As the use of cloud computing services grew, there also arose a need for cloud services known as Database as a Service (DBaaS) for DBMSs. DBaaS use has grown tremendously over the past few years, and the DBaaS market is expected to surpass the on-premise DBMS market*.
* In the DBMS market, DBaaS and on-premise market share are roughly equivalent.
Microsoft has the largest market share. Amazon (AWS) has surpassed Oracle to take the number 2 spot, according to research by Gartner (https://www.itmedia.co.jp/news/articles/2204/18/news063.html)
Let’s look at the differences between an on-premise DBMS and DBaaS (Fig. 1).
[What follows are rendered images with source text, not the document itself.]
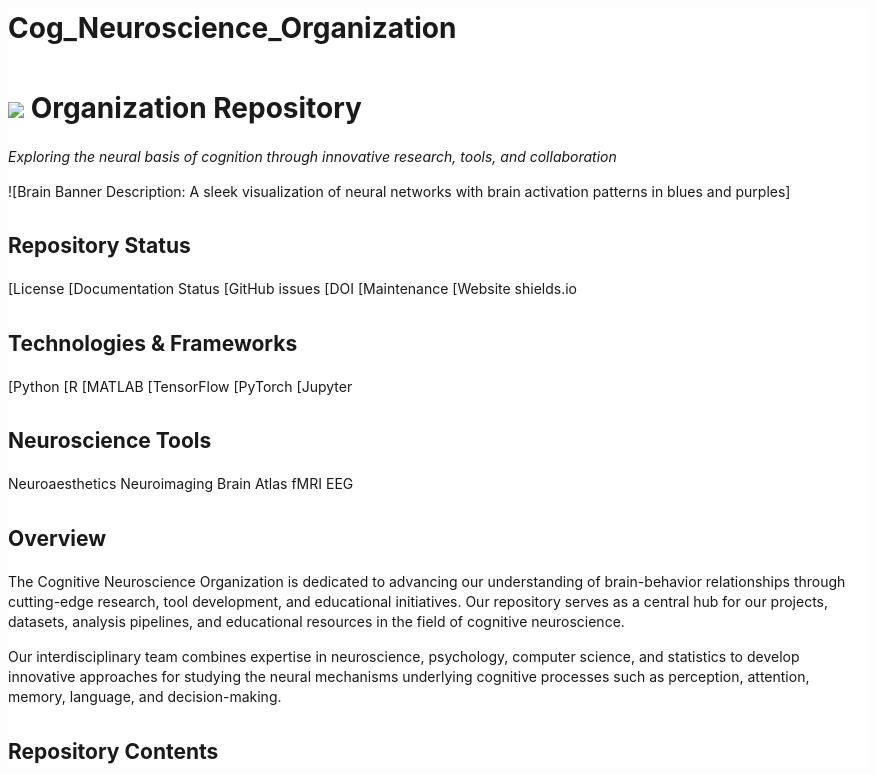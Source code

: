 # Cog_Neuroscience_Organization


# <img src="https://img.shields.io/badge/Cognitive-Neuroscience-8A2BE2?style=for-the-badge" height="40"/> Organization Repository

*Exploring the neural basis of cognition through innovative research, tools, and collaboration*

![Brain Banner Description: A sleek visualization of neural networks with brain activation patterns in blues and purples]

## Repository Status

[License
[Documentation Status
[GitHub issues
[DOI
[Maintenance
[Website shields.io

## Technologies & Frameworks

[Python
[R
[MATLAB
[TensorFlow
[PyTorch
[Jupyter

## Neuroscience Tools

Neuroaesthetics
Neuroimaging
Brain Atlas
fMRI
EEG

## Overview

The Cognitive Neuroscience Organization is dedicated to advancing our understanding of brain-behavior relationships through cutting-edge research, tool development, and educational initiatives. Our repository serves as a central hub for our projects, datasets, analysis pipelines, and educational resources in the field of cognitive neuroscience.

Our interdisciplinary team combines expertise in neuroscience, psychology, computer science, and statistics to develop innovative approaches for studying the neural mechanisms underlying cognitive processes such as perception, attention, memory, language, and decision-making.

## Repository Contents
DBaaS offers various benefits over an on-premise DBMS. However, DBaaS cannot be used in all cases. For example, there are situations where servers must be located on user premises due to legal requirements or to ensure security. Although DBaaS is a highly effective option for many situations, it is important to select the appropriate DBMS based on an analysis of the objectives and requirements of the system with which it will be used.
GridDB Cloud for smooth data operation and management
In order to meet these rising expectations for DBaaS, Toshiba has developed GridDB Cloud. This is a managed service in which Toshiba’s own GridDB database management system is operated on Microsoft’s cloud service, Azure, making operation management even easier.
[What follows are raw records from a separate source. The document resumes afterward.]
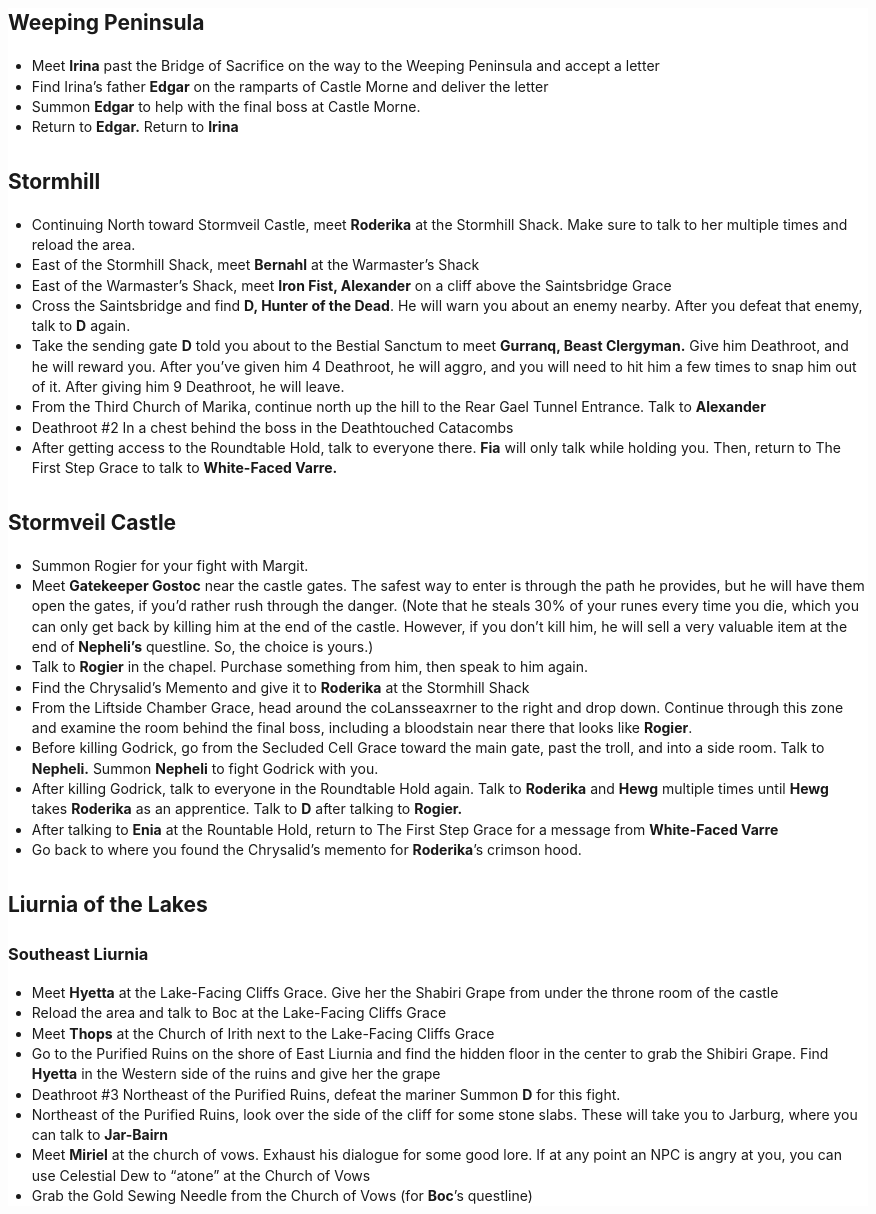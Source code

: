 ## Weeping Peninsula
- Meet **Irina** past the Bridge of Sacrifice on the way to the Weeping Peninsula and accept a letter
- Find Irina’s father **Edgar** on the ramparts of Castle Morne and deliver the letter
- Summon **Edgar** to help with the final boss at Castle Morne.
- Return to **Edgar.** Return to **Irina**

## Stormhill
- Continuing North toward Stormveil Castle, meet **Roderika** at the Stormhill Shack. Make sure to talk to her multiple times and reload the area.
- East of the Stormhill Shack, meet **Bernahl** at the Warmaster’s Shack
- East of the Warmaster’s Shack, meet **Iron Fist, Alexander** on a cliff above the Saintsbridge Grace
- Cross the Saintsbridge and find **D, Hunter of the Dead**. He will warn you about an enemy nearby. After you defeat that enemy, talk to **D** again.
- Take the sending gate **D** told you about to the Bestial Sanctum to meet **Gurranq, Beast Clergyman.** Give him Deathroot, and he will reward you. After you’ve given him 4 Deathroot, he will aggro, and you will need to hit him a few times to snap him out of it. After giving him 9 Deathroot, he will leave.
- From the Third Church of Marika, continue north up the hill to the Rear Gael Tunnel Entrance. Talk to **Alexander**
- Deathroot #2 In a chest behind the boss in the Deathtouched Catacombs
- After getting access to the Roundtable Hold, talk to everyone there. **Fia** will only talk while holding you. Then, return to The First Step Grace to talk to **White-Faced Varre.**

## Stormveil Castle
- Summon Rogier for your fight with Margit.
- Meet **Gatekeeper Gostoc** near the castle gates. The safest way to enter is through the path he provides, but he will have them open the gates, if you’d rather rush through the danger. (Note that he steals 30% of your runes every time you die, which you can only get back by killing him at the end of the castle. However, if you don’t kill him, he will sell a very valuable item at the end of **Nepheli’s** questline. So, the choice is yours.)
- Talk to **Rogier** in the chapel. Purchase something from him, then speak to him again.
- Find the Chrysalid’s Memento and give it to **Roderika** at the Stormhill Shack
- From the Liftside Chamber Grace, head around the coLansseaxrner to the right and drop down. Continue through this zone and examine the room behind the final boss, including a bloodstain near there that looks like **Rogier**.
- Before killing Godrick, go from the Secluded Cell Grace toward the main gate, past the troll, and into a side room. Talk to **Nepheli.** Summon **Nepheli** to fight Godrick with you.
- After killing Godrick, talk to everyone in the Roundtable Hold again. Talk to **Roderika** and **Hewg** multiple times until **Hewg** takes **Roderika** as an apprentice. Talk to **D** after talking to **Rogier.**
- After talking to **Enia** at the Rountable Hold, return to The First Step Grace for a message from **White-Faced Varre**
- Go back to where you found the Chrysalid’s memento for **Roderika**’s crimson hood.
## Liurnia of the Lakes
### Southeast Liurnia
- Meet **Hyetta** at the Lake-Facing Cliffs Grace. Give her the Shabiri Grape from under the throne room of the castle
- Reload the area and talk to Boc at the Lake-Facing Cliffs Grace
- Meet **Thops** at the Church of Irith next to the Lake-Facing Cliffs Grace
- Go to the Purified Ruins on the shore of East Liurnia and find the hidden floor in the center to grab the Shibiri Grape. Find **Hyetta** in the Western side of the ruins and give her the grape
- Deathroot #3 Northeast of the Purified Ruins, defeat the mariner Summon **D** for this fight.
- Northeast of the Purified Ruins, look over the side of the cliff for some stone slabs. These will take you to Jarburg, where you can talk to **Jar-Bairn**
- Meet **Miriel** at the church of vows. Exhaust his dialogue for some good lore. If at any point an NPC is angry at you, you can use Celestial Dew to “atone” at the Church of Vows
- Grab the Gold Sewing Needle from the Church of Vows (for **Boc**’s questline)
In addition to the technical strengths of GridDB, GridDB Cloud also has the following features.
- Can be deployed faster as design construction is no longer required
- A wide array of data visualization functions
- Improved operational efficiency
- Can be easily integrated with OSS and Azure services
- Easy to add resources when data or processing volume increases
Let’s look at a few of these in greater detail.
GridDB Cloud has extensive graphical user interface (GUI) functions for visualizing data -- functions not available in previous versions of GridDB. These make it easy for application developers and database operators to determine the state of data collection and search for specific data. This helps with application debugging and the detection of missing data. For example, creating and displaying a graph of a year’s worth of daily aggregated data obtained from multiple sensors on GridDB Cloud’s operation screen is very simple (Fig. 2).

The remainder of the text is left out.